Work order: Exactly those lines that run from the one containing "究其根本是思维方式的比拼, 不是知识存储的较量, 也不是学位的竞争.**" through the last line of the entries below should be printed, and no others.

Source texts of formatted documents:
====
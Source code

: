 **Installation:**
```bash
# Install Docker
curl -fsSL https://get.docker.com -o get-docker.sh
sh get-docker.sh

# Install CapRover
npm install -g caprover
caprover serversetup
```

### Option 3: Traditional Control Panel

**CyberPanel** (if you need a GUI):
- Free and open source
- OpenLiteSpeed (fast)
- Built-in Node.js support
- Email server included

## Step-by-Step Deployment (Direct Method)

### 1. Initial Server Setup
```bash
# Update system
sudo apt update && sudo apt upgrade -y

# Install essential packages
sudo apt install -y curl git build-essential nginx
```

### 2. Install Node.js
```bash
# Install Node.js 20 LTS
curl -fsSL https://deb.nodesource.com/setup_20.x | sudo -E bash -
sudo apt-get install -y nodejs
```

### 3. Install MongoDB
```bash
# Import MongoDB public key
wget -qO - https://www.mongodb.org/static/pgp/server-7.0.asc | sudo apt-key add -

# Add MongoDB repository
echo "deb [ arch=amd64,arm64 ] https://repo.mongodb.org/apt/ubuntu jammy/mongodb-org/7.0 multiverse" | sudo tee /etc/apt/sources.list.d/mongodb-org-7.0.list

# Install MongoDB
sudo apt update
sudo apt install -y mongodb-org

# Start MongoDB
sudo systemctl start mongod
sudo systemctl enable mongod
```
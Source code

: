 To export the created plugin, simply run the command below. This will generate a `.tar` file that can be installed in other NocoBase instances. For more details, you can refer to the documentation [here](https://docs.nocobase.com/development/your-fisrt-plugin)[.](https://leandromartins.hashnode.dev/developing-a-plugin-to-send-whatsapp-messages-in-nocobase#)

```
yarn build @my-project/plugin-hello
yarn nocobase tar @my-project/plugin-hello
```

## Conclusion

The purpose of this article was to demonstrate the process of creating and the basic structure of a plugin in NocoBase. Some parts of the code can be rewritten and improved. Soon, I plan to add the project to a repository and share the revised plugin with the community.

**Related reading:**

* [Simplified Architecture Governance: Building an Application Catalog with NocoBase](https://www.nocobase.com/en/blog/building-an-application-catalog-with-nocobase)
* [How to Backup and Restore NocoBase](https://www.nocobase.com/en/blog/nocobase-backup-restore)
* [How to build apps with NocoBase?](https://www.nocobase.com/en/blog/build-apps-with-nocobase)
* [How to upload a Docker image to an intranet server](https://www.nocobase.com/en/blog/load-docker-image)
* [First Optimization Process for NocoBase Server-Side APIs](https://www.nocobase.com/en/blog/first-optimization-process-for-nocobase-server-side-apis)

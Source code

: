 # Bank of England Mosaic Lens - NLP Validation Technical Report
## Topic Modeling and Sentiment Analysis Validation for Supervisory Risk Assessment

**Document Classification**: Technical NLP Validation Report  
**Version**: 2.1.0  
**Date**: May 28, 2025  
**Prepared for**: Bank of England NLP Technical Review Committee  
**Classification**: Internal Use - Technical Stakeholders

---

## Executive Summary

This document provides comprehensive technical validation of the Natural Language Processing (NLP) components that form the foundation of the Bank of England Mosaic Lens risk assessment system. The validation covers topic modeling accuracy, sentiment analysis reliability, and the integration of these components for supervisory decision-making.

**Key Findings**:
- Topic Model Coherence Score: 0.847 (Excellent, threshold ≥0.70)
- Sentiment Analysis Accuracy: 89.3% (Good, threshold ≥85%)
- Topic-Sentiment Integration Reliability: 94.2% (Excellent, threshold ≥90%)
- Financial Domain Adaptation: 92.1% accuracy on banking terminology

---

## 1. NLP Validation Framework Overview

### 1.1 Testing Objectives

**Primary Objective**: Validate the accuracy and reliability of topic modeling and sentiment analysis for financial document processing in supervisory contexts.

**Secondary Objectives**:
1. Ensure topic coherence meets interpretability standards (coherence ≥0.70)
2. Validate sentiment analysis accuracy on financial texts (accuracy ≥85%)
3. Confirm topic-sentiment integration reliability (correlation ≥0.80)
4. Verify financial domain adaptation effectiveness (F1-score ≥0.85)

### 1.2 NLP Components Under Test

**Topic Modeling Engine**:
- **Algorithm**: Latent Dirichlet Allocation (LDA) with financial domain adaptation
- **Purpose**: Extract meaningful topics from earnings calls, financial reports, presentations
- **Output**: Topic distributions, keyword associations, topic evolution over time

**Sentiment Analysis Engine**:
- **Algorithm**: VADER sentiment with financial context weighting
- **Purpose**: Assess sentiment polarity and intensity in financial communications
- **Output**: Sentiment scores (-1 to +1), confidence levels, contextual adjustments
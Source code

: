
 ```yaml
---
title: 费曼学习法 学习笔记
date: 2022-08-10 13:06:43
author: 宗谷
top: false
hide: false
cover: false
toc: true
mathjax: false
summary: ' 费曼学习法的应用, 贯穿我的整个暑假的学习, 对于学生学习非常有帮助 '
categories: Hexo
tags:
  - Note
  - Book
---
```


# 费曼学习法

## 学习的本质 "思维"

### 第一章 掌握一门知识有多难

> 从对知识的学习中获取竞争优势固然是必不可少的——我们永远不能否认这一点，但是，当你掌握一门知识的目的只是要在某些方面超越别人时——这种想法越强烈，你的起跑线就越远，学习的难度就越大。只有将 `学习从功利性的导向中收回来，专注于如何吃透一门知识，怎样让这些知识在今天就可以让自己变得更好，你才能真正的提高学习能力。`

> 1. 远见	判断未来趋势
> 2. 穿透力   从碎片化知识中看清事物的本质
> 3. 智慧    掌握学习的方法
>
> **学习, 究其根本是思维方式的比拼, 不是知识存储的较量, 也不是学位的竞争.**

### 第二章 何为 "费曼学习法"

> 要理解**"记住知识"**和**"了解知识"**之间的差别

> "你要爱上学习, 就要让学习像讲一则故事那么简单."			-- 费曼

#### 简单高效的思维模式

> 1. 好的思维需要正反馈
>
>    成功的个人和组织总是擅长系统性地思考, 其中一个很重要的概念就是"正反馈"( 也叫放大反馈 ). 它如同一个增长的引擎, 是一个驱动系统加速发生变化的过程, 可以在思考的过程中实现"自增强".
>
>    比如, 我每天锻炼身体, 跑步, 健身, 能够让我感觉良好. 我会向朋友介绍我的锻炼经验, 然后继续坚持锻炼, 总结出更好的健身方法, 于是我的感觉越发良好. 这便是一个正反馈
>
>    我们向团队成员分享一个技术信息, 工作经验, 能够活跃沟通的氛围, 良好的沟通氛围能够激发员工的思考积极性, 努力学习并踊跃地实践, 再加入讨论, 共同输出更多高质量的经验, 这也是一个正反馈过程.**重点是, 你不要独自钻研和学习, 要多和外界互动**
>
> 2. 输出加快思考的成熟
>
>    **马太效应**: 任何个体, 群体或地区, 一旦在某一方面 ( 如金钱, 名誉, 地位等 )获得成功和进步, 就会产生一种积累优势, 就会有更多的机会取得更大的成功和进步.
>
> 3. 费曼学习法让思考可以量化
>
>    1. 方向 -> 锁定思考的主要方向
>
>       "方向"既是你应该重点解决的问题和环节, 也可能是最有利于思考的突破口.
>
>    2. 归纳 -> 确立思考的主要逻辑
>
====
Solution to the exercise:
> **学习, 究其根本是思维方式的比拼, 不是知识存储的较量, 也不是学位的竞争.**

### 第二章 何为 "费曼学习法"

> 要理解**"记住知识"**和**"了解知识"**之间的差别

> "你要爱上学习, 就要让学习像讲一则故事那么简单."			-- 费曼

#### 简单高效的思维模式

> 1. 好的思维需要正反馈
>
>    成功的个人和组织总是擅长系统性地思考, 其中一个很重要的概念就是"正反馈"( 也叫放大反馈 ). 它如同一个增长的引擎, 是一个驱动系统加速发生变化的过程, 可以在思考的过程中实现"自增强".
>
>    比如, 我每天锻炼身体, 跑步, 健身, 能够让我感觉良好. 我会向朋友介绍我的锻炼经验, 然后继续坚持锻炼, 总结出更好的健身方法, 于是我的感觉越发良好. 这便是一个正反馈
>
>    我们向团队成员分享一个技术信息, 工作经验, 能够活跃沟通的氛围, 良好的沟通氛围能够激发员工的思考积极性, 努力学习并踊跃地实践, 再加入讨论, 共同输出更多高质量的经验, 这也是一个正反馈过程.**重点是, 你不要独自钻研和学习, 要多和外界互动**
>
> 2. 输出加快思考的成熟
>
>    **马太效应**: 任何个体, 群体或地区, 一旦在某一方面 ( 如金钱, 名誉, 地位等 )获得成功和进步, 就会产生一种积累优势, 就会有更多的机会取得更大的成功和进步.
>
> 3. 费曼学习法让思考可以量化
>
>    1. 方向 -> 锁定思考的主要方向
>
>       "方向"既是你应该重点解决的问题和环节, 也可能是最有利于思考的突破口.
>
>    2. 归纳 -> 确立思考的主要逻辑
>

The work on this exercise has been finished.